Methods for generating large-scale gRNA libraries should be simple, efficient and cost-effective. We describe a protocol for the production of gRNA libraries based on enzymatic digestion of target DNA. This method, CORALINA (comprehensive gRNA library generation through controlled nuclease activity) presents an alternative to costly custom oligonucleotide synthesis.
The popularity of the CRISPR/Cas9 system for both genome and epigenome engineering stems from its simplicity and adaptability. An effector (the Cas9 nuclease or a nuclease-dead dCas9 fusion protein) is targeted to a specific site in the genome by a small synthetic RNA known as the guide RNA, or gRNA. The bipartite nature of the CRISPR system enables its use in screening approaches since plasmid libraries containing expression cassettes of thousands of individual gRNAs can be used to interrogate many different sites in a single experiment.
To date, gRNA sequences for the construction of libraries have been almost exclusively generated by oligonucleotide synthesis, which limits the achievable complexity of sequences in the library and is relatively cost-intensive. Here, a detailed protocol for CORALINA (comprehensive gRNA library generation through controlled nuclease activity), a simple and cost-effective method for the generation of highly complex gRNA libraries based on enzymatic digestion of input DNA, is described. Since CORALINA libraries can be generated from any source of DNA, plenty of options for customization exist, enabling a large variety of CRISPR-based screens.
The adaptation of the bacterial CRISPR/Cas9 system as a molecular targeting tool caused the most recent revolution in molecular biology. Never before has it been so easy to manipulate chromatin at defined genomic locations. Common applications of CRISPR include targeted gene mutations1, genome engineering2, epigenome editing3, transcriptional activation and gene silencing4. One particular advantage of the CRISPR system is that its applications are not limited to well-studied candidate sites, as gRNA libraries make less biased screens possible. These facilitate the discovery of functional loci in the genome without any prior experimental knowledge. However, gRNA library construction is currently mostly based on oligo-nucleotide synthesis, and there are limited options to purchase gRNA libraries that are not of human or mouse origin or target regions outside open reading frames. Thus, although CRISPR screens have already proven incredibly potent5,6,7,8, their full potential has not yet been exploited.
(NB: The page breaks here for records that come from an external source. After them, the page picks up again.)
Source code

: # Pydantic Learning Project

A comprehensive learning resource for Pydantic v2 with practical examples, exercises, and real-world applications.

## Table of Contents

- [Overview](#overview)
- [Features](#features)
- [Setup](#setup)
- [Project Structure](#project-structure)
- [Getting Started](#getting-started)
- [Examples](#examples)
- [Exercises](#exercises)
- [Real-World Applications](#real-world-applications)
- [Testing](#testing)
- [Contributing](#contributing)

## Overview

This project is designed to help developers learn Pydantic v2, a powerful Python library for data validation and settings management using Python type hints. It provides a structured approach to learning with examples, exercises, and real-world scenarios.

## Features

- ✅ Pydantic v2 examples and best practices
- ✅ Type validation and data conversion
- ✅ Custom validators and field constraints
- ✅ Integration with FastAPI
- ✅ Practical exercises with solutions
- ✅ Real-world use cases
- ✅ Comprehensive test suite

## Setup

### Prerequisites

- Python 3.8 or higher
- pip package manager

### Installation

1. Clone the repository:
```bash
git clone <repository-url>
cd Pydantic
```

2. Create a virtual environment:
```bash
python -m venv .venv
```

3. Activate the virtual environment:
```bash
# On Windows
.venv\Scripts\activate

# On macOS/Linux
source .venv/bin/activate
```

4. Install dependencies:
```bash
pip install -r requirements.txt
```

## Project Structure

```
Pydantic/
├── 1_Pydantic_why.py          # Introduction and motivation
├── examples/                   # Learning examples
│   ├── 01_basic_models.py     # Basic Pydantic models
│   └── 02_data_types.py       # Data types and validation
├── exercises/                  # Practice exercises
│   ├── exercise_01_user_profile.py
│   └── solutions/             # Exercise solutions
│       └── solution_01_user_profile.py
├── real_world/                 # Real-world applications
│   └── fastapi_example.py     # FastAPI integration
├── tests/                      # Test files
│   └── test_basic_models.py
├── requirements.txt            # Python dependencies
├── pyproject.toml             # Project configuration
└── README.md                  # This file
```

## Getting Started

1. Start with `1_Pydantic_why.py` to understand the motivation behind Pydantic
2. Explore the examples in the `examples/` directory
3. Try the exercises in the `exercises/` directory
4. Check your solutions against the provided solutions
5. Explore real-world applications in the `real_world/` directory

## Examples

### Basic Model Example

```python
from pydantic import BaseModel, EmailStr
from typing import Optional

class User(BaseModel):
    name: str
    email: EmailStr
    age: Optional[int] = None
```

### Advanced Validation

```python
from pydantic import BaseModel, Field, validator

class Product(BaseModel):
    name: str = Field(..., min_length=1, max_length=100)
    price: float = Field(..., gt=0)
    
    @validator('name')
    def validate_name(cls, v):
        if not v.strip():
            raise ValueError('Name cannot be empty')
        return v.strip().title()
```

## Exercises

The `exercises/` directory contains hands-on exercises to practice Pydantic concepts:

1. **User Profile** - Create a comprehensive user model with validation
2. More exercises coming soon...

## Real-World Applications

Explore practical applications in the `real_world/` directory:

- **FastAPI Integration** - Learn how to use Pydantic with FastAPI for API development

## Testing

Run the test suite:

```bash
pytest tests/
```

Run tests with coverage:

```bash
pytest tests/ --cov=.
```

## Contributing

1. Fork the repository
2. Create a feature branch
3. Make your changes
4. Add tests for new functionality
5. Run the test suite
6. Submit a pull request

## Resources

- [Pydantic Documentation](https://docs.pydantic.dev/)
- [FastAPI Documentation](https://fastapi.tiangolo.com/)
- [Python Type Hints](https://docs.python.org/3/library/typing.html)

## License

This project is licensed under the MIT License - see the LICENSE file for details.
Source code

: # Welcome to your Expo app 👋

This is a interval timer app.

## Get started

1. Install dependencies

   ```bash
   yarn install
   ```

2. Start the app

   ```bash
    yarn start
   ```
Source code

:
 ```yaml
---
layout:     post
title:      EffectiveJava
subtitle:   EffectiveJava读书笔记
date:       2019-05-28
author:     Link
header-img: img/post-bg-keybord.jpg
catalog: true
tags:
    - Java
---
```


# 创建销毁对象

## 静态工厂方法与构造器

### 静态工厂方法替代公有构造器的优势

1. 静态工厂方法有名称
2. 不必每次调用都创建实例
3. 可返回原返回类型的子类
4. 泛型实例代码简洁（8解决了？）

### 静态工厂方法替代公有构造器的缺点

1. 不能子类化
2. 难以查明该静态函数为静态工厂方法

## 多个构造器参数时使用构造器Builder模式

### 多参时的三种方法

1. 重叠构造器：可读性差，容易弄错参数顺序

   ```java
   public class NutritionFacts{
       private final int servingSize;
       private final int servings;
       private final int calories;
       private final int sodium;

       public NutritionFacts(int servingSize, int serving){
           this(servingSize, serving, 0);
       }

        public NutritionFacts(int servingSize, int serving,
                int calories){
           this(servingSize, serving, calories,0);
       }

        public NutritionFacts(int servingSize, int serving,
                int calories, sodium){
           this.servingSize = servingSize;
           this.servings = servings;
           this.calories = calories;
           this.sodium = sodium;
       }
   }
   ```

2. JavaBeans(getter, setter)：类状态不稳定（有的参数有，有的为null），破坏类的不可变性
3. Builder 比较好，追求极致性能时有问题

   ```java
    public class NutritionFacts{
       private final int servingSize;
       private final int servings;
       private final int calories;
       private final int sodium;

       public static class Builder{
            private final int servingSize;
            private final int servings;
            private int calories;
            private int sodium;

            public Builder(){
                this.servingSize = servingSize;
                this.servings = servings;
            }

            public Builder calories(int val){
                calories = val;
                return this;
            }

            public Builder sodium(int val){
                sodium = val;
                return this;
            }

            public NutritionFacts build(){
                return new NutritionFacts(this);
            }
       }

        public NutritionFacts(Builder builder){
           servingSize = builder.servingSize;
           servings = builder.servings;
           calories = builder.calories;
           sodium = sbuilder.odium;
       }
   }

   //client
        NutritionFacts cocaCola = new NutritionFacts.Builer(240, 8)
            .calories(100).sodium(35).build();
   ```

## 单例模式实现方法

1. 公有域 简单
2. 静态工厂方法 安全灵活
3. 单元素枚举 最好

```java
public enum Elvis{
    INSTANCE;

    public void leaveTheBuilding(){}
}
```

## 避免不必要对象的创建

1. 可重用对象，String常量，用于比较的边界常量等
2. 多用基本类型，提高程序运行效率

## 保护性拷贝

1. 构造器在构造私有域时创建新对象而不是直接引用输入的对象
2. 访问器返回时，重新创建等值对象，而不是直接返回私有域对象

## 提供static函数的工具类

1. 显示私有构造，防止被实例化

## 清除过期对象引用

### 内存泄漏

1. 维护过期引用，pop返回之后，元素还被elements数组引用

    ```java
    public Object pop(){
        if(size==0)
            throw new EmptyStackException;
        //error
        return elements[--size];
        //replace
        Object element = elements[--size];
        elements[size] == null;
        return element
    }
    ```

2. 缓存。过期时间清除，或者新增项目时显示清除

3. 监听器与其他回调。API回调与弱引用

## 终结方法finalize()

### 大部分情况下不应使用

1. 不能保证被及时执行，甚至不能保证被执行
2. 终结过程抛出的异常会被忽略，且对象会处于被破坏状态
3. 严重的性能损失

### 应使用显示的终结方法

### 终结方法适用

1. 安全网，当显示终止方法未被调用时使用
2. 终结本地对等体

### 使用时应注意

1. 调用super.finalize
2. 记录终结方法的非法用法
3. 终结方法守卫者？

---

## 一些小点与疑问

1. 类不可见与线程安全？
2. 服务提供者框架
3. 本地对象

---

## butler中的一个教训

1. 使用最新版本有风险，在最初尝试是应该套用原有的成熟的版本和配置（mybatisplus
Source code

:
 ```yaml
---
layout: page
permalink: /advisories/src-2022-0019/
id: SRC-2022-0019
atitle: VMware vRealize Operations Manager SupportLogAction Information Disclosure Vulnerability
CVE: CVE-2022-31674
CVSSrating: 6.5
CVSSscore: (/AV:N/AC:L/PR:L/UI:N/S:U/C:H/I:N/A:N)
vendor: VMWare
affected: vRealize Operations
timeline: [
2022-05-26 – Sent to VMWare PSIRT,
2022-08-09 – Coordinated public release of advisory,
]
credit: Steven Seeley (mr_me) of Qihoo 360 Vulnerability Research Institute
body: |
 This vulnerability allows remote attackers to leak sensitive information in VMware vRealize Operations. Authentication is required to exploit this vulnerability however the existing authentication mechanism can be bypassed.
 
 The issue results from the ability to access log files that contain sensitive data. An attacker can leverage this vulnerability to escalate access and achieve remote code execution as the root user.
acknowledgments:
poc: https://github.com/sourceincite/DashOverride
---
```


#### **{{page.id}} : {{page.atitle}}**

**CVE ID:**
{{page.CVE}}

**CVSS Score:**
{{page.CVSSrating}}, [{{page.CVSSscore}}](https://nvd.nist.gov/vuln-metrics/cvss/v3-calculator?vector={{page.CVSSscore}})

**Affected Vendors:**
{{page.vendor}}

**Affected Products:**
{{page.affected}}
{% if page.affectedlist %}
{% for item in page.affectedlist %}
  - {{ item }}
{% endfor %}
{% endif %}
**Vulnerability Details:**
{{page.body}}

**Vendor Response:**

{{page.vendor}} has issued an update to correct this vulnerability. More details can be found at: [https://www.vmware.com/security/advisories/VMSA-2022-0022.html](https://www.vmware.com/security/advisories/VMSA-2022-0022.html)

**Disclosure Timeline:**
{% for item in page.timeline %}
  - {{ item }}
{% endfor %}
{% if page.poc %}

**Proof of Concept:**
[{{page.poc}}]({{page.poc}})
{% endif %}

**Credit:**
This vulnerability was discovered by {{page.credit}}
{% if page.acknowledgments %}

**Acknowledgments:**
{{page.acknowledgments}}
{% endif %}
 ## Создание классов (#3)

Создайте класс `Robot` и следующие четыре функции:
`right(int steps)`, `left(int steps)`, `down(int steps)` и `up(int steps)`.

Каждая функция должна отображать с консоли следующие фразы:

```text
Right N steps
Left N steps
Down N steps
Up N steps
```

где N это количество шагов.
To overcome the limitation of classical gRNA generation methods two strategies have recently been developed. Both are based on controlled enzymatic digestion of target DNA rather than relying on custom oligonucleotide synthesis. While CORALINA9 employs micrococcal nuclease, the only currently available alternative method, CRISPR-EATING10, makes use of restriction enzymes (HpaII, ScrFI, BfaI and MmeI). Importantly, both techniques can be applied to any input DNA, which serves as the source of gRNA protospacer sequences. While the CRISPR-EATING method employs a strategy to decrease the number of cloned gRNAs whose targeting sites are not followed by the required S.pyogenes PAM (protospacer adjacent motive), it generates only a small fraction of all possible functional gRNAs for a given region. CORALINA, on the other hand, is able to generate all potential gRNAs for the source sequence, but also incorporates a higher fraction of non-functional guides. gRNA library generation through controlled nuclease activity enables the production of comprehensive gRNA libraries for any species, any Cas9-protein or -effector system in a simple and cost-effective manner. Moreover, CORALINA is adaptable to customization, as appropriate input and vector choices define the library type, size and content. Here, a detailed protocol is presented that can be used for the generation of comprehensive gRNA libraries from diverse sources of DNA (Figure 1), including bacterial artificial chromosomes (BACs) or genomic DNA9. The representative results accompanying this protocol were derived by applying the CORALINA protocol to BAC DNA.
1. Digestion of DNA with Micrococcal Nuclease
2. Separation of DNA Fragments Using Polyacrylamide Gel Electrophoresis (PAGE)
3. Isolation of DNA Fragments from PAGE-gels Using the Crush and Soak Method
NOTE: This step has been adopted from Sambrook et al.11
4. End Repair of MNase-digested, Gel-purified Fragments
5. Linker Generation
NOTE: Linkers need to be amplified in parallel with section 3 to be able to proceed immediately with linker ligation. Primer sequences used below must be appropriate for the chosen gRNA expression vector. Those presented here have been designed for the vector pgRNA-pLKO.1.9 For amplification of the 5' linker from pgRNA-pLKO.1, use the primer sequences 5'-linker-F (TTGGAATCACACGACCTGGA) and 5'-linker-R (CGGTGTTTCGTCCTTTCCAC), yielding a 689 bp amplicon. For amplification of the 3' linker from pgRNA-pLKO.1, use the primers 3'-linker-F: (GTTTTAGAGCTAGAAATAGCAAGTTAAAATA) and 3'-linker-R: (ACTCGGTCATGGTAAGCTCC), which yield an 848 bp amplicon.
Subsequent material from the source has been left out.